Re: iDEFENSE Labs Releases Malcode Analyst Pack


From: david () idefense com
Date: Wed, 8 Jun 2005 16:33:00 -0400 (EDT)

Cool - would David Zimmer be interested in explaining how SCLog works?
That would probably have saved me a lot of time last weekend while I
tried to manually decompile a new version of rdbot...

Sure,

I have been developing a honeypot that can capture network exploits
similar to mwcollect, and  needed some tools to help analyze payloads.

This is one of the creations that has come about along the way.

If you are starting with a packet dump of an exploit, you will first have
to extract out just the shellcode payload and save it to a separate file.
This is the file that you will be feeding to sclog on the cmdline.

there are 4 such sample shellcode payloads included in the sclog/bin
folder to play with. (*.sc)

When run, sclog will first load the file into memory, install a handful of
detours style API hooks and then jmp buffer to send execution to the bytes
it loaded from disk.

As the shellcode runs and hits various API's, the hooks will spit out the
captured info to console along with the relative buffer offset where ret
will return to.

You can also use /dump to have it dump the buffer to disk at teh first API
call if the payload had an xor decoder in it. At anyrate the ret address
displayed should line up to the offset in the disasm of the raw shellcode
file.

The types of things that are allowed are network communications, file
writing etc.

Certain api like WinExec, system, and createprocess are blocked by default
unless you use the no safety net (/nonet) option.
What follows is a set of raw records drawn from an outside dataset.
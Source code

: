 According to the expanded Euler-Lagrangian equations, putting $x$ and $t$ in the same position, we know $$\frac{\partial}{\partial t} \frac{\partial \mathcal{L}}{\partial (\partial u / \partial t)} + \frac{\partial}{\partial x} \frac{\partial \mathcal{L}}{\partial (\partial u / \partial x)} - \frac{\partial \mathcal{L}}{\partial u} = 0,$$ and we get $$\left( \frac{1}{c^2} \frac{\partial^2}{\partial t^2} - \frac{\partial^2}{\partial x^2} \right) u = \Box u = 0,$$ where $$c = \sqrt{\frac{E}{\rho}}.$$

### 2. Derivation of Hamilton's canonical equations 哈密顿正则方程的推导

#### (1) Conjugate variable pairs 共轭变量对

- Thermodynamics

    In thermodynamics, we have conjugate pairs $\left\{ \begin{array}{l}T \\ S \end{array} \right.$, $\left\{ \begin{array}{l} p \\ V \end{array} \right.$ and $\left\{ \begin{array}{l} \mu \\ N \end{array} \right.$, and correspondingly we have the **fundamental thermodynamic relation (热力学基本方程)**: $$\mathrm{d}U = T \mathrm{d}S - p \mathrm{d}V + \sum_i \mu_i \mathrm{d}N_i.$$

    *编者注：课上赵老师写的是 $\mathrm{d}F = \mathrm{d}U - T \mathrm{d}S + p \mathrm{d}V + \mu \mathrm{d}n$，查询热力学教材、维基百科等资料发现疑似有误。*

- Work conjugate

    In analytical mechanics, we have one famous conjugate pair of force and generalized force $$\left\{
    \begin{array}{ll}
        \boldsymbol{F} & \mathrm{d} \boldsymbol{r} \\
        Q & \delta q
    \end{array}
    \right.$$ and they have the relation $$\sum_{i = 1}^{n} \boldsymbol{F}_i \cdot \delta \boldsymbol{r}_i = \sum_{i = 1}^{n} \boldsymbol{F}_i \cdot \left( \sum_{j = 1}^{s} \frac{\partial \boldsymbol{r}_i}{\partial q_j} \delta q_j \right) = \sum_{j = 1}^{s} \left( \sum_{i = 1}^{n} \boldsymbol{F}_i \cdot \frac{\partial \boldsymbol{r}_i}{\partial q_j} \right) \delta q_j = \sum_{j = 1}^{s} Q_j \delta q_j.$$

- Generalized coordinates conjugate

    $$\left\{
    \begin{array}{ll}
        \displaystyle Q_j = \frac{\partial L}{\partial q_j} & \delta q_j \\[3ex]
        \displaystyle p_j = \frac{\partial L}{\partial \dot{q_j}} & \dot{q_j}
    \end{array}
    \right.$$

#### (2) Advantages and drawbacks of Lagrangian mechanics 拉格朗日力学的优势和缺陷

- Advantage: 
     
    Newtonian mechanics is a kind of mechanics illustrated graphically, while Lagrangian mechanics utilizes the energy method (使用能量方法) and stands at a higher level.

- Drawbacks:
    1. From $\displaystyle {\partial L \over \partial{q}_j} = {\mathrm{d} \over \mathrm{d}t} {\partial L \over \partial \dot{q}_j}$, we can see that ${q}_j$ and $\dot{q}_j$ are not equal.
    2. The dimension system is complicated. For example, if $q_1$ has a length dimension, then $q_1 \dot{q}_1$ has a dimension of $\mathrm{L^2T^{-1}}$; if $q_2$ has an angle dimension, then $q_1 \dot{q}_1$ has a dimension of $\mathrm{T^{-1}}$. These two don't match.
Network recv and send buffers are also dumped to console as they go so you
can see what its sending /receiving (although might be to much console
spam)

LoadLibrary is monitored and will only allow known dlls to be loaded or
else it will halt (unless /nonet)

This is to prevent the case of shellcode writing a dll to disk and then
using LoadLibrary to execute dllmain or having it try to call some other
possibly dangerous function in an unhooked dll.

You can also run it in /step mode where it asks for permission to run each
hooked API before continuing..

There are still allot of API that are not hooked, I really only included
the core ones that i have found i needed so far.

The sandboxing effect of skipping certain API is minimal as we only hook a
handful of commonly used API and are blind beyond that.

This leaves the tools most proper place still to be on goat machines and
VM lab environments and really an aide to manual analysis not a
replacement.

However within these constraints it has been pretty handy so far.